Although Labuan was at a healthy state as far as racial harmony was concerned, NUCC Deputy Chairman Tan Sri Lee Lam Thye said its platform here was to give Labuanites an opportunity to be heard and to take their views into consideration to formulate the National Unity Blueprint.
Saying the report would be submitted to the Prime Minister in six months' time, he described the enthusiastic participation as a testimony of the interest towards national unity.
"The purpose of the dialogue is not because we are facing a crisis, but because unity is of utmost importance for the country to move forward.
Sabah, Sarawak and Labuan have proven to be successful models of racial and religious harmony. NUCC is here to listen and to take views into consideration," he said, pointing out the situation in West Malaysia was threatened by polarisation due to certain issues.
As soon as the floor was opened, the comments came fast and furious.
Speaker after speaker lamented that over-politicking had made work come to almost a standstill.
A teacher was saddened by the politicking in the education system.
A case in point was the introduction of the School Assessment System (PBS).
"Politics should be seasonal but it has reached a state we politick day and night for mileage. Because of this, we can't do our work properly," the 40-something teacher said.
UMS-KAL lecturer Dr Zamhar Isnando Ismail called for universal free healthcare and education up to university, including welfare as the route to national unity.
"When people are free from debts and are happy, they will reject all forms of extremism. Scandinavian countries are the best examples.
Though the citizens pay high taxes, they are not bogged down by worries and become productive. So they don't mind," Zamhar spoke at the floor.
Sheelena Joyce Sandanadass, also a student of the same campus, said it was humanity that united the country, not through racial grouping.
"The missing MH370 brings Malaysians to pray together, irrespective of race and faith. As for identification of race, it should be purely for the research of diseases, and not for application of aid, education and jobs," she said.
Her university mate, who is Indian, said higher education should not be based on race. It would be a waste if talented young students were denied places in the public university.

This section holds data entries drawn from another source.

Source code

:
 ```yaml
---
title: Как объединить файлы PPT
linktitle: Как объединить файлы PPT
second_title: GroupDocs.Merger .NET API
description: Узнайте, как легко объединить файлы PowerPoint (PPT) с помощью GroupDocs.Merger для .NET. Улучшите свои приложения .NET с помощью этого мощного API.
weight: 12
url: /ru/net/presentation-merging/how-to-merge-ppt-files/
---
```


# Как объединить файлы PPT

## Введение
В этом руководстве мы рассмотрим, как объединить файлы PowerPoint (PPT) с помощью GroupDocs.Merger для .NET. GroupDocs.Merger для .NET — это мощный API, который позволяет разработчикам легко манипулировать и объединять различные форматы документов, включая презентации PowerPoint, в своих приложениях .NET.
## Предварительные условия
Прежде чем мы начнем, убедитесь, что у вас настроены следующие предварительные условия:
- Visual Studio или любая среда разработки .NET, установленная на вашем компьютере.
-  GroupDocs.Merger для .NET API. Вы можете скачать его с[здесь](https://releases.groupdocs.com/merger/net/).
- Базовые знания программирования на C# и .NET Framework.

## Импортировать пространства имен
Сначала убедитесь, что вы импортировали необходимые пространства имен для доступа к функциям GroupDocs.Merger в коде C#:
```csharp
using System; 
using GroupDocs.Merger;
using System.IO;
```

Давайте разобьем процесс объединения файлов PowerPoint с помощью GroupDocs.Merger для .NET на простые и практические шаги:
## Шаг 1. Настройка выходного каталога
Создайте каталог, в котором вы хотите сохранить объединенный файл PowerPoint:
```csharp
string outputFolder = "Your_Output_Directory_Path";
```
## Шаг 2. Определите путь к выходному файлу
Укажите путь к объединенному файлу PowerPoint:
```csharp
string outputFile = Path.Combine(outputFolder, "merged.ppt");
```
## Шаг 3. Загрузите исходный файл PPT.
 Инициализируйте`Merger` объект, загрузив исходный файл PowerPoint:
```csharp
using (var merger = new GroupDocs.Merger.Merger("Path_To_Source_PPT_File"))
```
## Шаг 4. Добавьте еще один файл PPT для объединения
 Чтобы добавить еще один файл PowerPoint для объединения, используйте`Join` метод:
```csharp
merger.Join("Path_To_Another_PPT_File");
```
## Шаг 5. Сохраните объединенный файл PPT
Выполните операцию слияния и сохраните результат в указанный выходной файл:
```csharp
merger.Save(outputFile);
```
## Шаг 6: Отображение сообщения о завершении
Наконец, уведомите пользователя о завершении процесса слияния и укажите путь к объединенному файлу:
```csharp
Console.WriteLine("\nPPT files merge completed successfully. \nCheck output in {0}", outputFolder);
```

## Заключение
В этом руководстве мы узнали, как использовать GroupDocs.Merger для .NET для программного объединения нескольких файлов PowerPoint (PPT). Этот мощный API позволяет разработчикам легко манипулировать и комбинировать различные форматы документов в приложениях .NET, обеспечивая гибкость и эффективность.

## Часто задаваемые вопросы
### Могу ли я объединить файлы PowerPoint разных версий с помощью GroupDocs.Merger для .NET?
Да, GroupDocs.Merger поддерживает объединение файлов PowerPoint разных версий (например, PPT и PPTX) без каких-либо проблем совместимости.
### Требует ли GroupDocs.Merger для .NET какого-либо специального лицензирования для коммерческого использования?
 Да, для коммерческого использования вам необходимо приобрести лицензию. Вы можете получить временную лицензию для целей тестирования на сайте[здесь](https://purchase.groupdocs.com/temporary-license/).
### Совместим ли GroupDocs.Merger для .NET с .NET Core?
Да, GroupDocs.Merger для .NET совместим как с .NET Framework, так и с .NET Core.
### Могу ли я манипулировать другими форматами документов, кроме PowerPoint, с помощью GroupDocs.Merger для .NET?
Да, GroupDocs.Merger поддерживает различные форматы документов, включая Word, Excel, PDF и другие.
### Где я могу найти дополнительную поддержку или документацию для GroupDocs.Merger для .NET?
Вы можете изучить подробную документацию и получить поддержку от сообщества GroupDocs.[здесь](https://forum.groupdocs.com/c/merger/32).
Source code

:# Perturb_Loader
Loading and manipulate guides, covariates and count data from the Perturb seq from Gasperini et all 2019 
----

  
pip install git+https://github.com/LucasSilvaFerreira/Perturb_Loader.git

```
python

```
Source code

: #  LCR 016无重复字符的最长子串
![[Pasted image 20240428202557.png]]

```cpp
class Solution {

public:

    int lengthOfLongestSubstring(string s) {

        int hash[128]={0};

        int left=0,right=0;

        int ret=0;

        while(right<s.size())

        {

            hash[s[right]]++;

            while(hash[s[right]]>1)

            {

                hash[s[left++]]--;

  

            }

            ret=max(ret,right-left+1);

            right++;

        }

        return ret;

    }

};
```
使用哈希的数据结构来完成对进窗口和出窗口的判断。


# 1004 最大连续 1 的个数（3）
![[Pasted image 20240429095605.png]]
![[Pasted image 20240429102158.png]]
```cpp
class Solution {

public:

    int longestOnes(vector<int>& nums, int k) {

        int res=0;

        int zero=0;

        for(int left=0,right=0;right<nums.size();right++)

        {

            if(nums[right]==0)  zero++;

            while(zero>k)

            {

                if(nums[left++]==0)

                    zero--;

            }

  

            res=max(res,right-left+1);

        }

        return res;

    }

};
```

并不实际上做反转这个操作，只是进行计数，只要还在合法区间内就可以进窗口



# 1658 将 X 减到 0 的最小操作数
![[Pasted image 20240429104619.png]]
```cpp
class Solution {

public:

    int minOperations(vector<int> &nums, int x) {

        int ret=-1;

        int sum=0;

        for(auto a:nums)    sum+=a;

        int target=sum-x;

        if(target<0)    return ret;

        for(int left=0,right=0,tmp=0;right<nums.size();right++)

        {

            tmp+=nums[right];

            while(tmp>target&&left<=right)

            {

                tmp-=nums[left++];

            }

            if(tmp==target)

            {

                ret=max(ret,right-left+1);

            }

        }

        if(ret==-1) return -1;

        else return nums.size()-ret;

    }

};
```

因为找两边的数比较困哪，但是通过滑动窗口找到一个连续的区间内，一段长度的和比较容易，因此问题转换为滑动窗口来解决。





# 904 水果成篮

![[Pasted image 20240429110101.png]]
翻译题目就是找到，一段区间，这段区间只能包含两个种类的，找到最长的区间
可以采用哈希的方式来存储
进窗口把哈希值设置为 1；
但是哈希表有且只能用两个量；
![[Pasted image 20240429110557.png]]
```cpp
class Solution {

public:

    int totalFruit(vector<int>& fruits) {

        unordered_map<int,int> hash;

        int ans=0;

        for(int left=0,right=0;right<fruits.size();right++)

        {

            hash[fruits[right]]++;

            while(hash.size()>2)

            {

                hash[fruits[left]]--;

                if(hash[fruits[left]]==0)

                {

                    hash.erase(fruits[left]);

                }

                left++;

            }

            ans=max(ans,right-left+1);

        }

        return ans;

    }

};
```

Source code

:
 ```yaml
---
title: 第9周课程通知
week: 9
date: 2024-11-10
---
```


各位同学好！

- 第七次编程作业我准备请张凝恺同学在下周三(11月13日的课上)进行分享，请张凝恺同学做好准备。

"The main cause of brain drain is when other countries recognised their potential and offer them scholarships and other perks to work there upon graduation. We accept foreigners but reject our own people with talents," she noted.
Labuan Inter Church Council warned of the dissatisfaction and disunity being sown among the youths in institutions of higher learning.
Its spokeswoman suggested for more dialogues to open up space for understanding and to learn about each other.
In closing the dialogue, the Deputy Chairman of NUCC assured PAS that the views expressed at the dialogue were taken seriously as the Islamic party representative questioned whether it was a waste of public funds to hold the roadshow here.